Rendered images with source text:

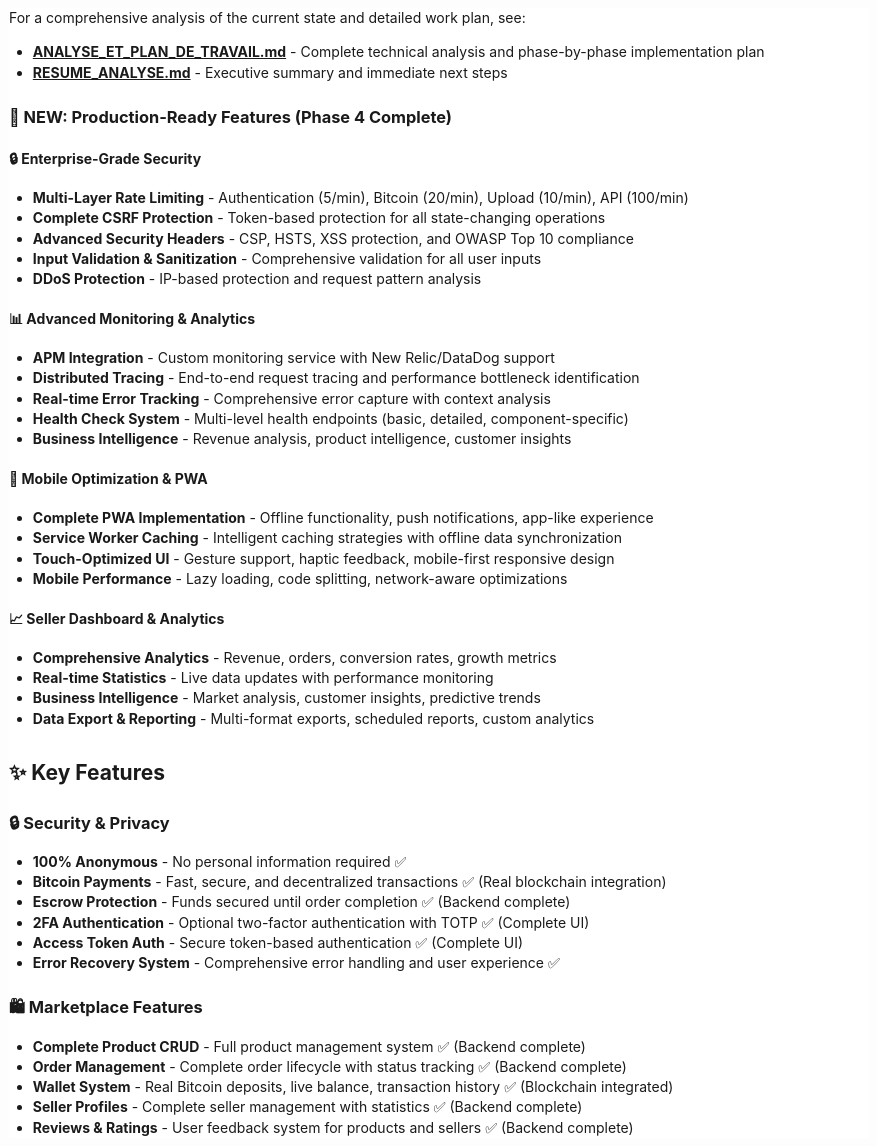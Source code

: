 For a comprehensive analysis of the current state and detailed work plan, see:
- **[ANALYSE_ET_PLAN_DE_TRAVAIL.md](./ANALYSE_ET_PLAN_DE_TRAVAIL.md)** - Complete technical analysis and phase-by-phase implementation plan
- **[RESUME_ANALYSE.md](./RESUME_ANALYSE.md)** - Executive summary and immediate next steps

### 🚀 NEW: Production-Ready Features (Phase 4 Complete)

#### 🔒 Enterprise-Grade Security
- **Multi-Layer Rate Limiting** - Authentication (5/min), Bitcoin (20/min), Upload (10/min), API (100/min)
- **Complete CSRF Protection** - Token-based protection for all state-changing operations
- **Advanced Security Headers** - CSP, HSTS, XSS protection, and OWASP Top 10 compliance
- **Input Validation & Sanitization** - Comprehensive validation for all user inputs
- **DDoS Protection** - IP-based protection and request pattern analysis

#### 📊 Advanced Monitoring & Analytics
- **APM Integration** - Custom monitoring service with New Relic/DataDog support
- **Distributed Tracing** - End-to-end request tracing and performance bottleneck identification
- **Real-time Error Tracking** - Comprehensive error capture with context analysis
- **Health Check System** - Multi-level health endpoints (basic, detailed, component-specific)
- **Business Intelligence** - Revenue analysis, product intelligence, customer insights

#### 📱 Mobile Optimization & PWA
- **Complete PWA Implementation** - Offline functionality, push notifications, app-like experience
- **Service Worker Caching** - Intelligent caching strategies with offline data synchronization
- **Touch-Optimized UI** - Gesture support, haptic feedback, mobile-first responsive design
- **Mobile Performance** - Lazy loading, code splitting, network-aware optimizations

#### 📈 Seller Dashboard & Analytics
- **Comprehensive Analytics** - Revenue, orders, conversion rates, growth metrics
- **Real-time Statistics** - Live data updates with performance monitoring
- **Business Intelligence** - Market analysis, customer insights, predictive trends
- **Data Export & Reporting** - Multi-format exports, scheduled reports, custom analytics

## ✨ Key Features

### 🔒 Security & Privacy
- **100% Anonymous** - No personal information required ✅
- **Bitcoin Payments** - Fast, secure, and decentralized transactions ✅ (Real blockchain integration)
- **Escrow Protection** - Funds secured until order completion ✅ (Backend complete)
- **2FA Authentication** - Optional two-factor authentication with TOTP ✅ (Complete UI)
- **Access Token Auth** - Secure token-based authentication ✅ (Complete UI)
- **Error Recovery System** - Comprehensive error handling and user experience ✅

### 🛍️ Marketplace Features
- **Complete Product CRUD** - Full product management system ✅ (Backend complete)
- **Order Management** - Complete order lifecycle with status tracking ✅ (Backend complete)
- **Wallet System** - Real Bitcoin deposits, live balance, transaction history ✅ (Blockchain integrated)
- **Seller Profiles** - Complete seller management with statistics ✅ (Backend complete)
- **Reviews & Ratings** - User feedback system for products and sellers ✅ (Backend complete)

§ **Task statement**
Only lines with the word "detailed" go in the answer. Take them all from the entries above.

§ **Final answer**
: For a comprehensive analysis of the current state and detailed work plan, see:
- **Health Check System** - Multi-level health endpoints (basic, detailed, component-specific)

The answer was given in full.